_ASSIGNMENT:_
Only lines below containing the string "with" should be counted; please give that count by itself.

[Excerpts from a dataset]
================

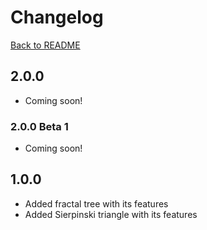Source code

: # Changelog

[Back to README](README.md)

## 2.0.0
- Coming soon!

### 2.0.0 Beta 1
- Coming soon!

## 1.0.0
- Added fractal tree with its features
- Added Sierpinski triangle with its features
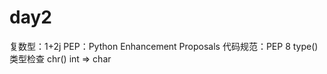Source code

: # day2
  复数型：1+2j
  PEP：Python Enhancement Proposals
  代码规范：PEP 8
  type() 类型检查
  chr() int => char
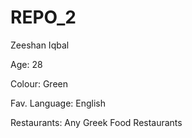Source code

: # REPO_2

Zeeshan Iqbal 

Age: 28 

Colour: Green 

Fav. Language: English

Restaurants: Any Greek Food Restaurants
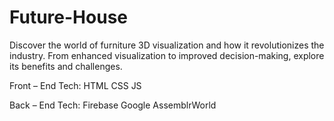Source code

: # Future-House
Discover the world of furniture 3D visualization and how it revolutionizes the industry. From enhanced visualization to improved decision-making, explore its benefits and challenges.

Front – End Tech:
HTML
CSS
JS

Back – End Tech:
Firebase Google
AssemblrWorld





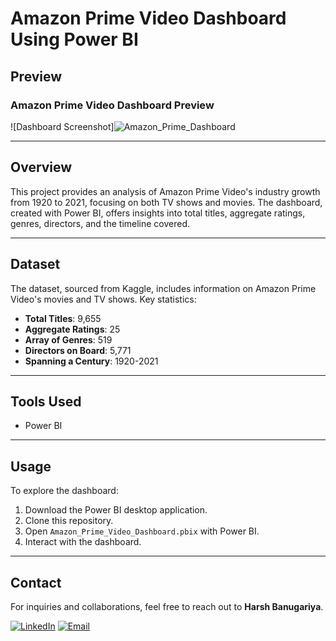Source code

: # Amazon Prime Video Dashboard Using Power BI

## Preview

### Amazon Prime Video Dashboard Preview

![Dashboard Screenshot]![Amazon_Prime_Dashboard](https://github.com/user-attachments/assets/91b636e7-f4d5-42c0-b32d-ba2b9c346fc0)

---

## Overview

This project provides an analysis of Amazon Prime Video's industry growth from 1920 to 2021, focusing on both TV shows and movies. The dashboard, created with Power BI, offers insights into total titles, aggregate ratings, genres, directors, and the timeline covered.

---

## Dataset

The dataset, sourced from Kaggle, includes information on Amazon Prime Video's movies and TV shows. Key statistics:
- **Total Titles**: 9,655
- **Aggregate Ratings**: 25
- **Array of Genres**: 519
- **Directors on Board**: 5,771
- **Spanning a Century**: 1920-2021

---

## Tools Used

- Power BI

---

## Usage

To explore the dashboard:
1. Download the Power BI desktop application.
2. Clone this repository.
3. Open `Amazon_Prime_Video_Dashboard.pbix` with Power BI.
4. Interact with the dashboard.

---

## Contact

For inquiries and collaborations, feel free to reach out to **Harsh Banugariya**.

[![LinkedIn](https://img.shields.io/badge/LinkedIn-Harsh%20Banugariya-blue)](https://www.linkedin.com/in/harsh-banugariya) [![Email](https://img.shields.io/badge/Email-harsh@example.com-red)](mailto:harsh@example.com)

================

_WRITTEN ANSWER:_
5